## [Problem]
Retype the material, please. Every line must match.

## [Data for analysis]
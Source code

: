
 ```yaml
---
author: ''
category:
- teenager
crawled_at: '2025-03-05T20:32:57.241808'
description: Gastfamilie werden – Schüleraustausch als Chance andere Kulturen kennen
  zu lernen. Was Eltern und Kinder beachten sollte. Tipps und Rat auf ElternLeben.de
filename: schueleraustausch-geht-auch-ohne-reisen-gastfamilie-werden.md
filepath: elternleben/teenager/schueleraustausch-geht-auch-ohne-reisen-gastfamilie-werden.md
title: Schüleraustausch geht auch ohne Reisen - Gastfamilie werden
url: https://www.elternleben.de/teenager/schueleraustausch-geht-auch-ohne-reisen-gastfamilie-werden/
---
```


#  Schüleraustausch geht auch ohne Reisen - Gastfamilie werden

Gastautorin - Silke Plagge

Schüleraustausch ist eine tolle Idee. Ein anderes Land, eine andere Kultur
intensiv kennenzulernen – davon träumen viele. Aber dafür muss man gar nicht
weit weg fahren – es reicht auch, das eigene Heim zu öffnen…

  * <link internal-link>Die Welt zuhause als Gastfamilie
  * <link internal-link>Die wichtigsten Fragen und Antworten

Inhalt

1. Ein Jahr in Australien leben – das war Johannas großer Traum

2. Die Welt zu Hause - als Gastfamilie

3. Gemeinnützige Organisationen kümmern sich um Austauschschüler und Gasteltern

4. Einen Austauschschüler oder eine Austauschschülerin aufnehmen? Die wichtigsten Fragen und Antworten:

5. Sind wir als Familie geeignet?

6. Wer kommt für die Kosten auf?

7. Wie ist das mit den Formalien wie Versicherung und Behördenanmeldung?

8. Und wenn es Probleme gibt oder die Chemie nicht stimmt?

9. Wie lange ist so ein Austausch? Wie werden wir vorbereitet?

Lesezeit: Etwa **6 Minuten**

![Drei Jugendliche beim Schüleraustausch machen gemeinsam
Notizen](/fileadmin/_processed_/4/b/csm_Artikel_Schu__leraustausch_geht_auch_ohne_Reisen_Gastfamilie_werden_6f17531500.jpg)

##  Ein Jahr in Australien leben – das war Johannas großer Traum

## [Completed exercise]
Source code

:
 ```yaml
---
author: ''
category:
- teenager
crawled_at: '2025-03-05T20:32:57.241808'
description: Gastfamilie werden – Schüleraustausch als Chance andere Kulturen kennen
  zu lernen. Was Eltern und Kinder beachten sollte. Tipps und Rat auf ElternLeben.de
filename: schueleraustausch-geht-auch-ohne-reisen-gastfamilie-werden.md
filepath: elternleben/teenager/schueleraustausch-geht-auch-ohne-reisen-gastfamilie-werden.md
title: Schüleraustausch geht auch ohne Reisen - Gastfamilie werden
url: https://www.elternleben.de/teenager/schueleraustausch-geht-auch-ohne-reisen-gastfamilie-werden/
---
```


#  Schüleraustausch geht auch ohne Reisen - Gastfamilie werden

Gastautorin - Silke Plagge

Schüleraustausch ist eine tolle Idee. Ein anderes Land, eine andere Kultur
intensiv kennenzulernen – davon träumen viele. Aber dafür muss man gar nicht
weit weg fahren – es reicht auch, das eigene Heim zu öffnen…

  * <link internal-link>Die Welt zuhause als Gastfamilie
  * <link internal-link>Die wichtigsten Fragen und Antworten

Inhalt

1. Ein Jahr in Australien leben – das war Johannas großer Traum

2. Die Welt zu Hause - als Gastfamilie

3. Gemeinnützige Organisationen kümmern sich um Austauschschüler und Gasteltern

4. Einen Austauschschüler oder eine Austauschschülerin aufnehmen? Die wichtigsten Fragen und Antworten:

5. Sind wir als Familie geeignet?

6. Wer kommt für die Kosten auf?

7. Wie ist das mit den Formalien wie Versicherung und Behördenanmeldung?

8. Und wenn es Probleme gibt oder die Chemie nicht stimmt?

9. Wie lange ist so ein Austausch? Wie werden wir vorbereitet?

Lesezeit: Etwa **6 Minuten**

![Drei Jugendliche beim Schüleraustausch machen gemeinsam
Notizen](/fileadmin/_processed_/4/b/csm_Artikel_Schu__leraustausch_geht_auch_ohne_Reisen_Gastfamilie_werden_6f17531500.jpg)

##  Ein Jahr in Australien leben – das war Johannas großer Traum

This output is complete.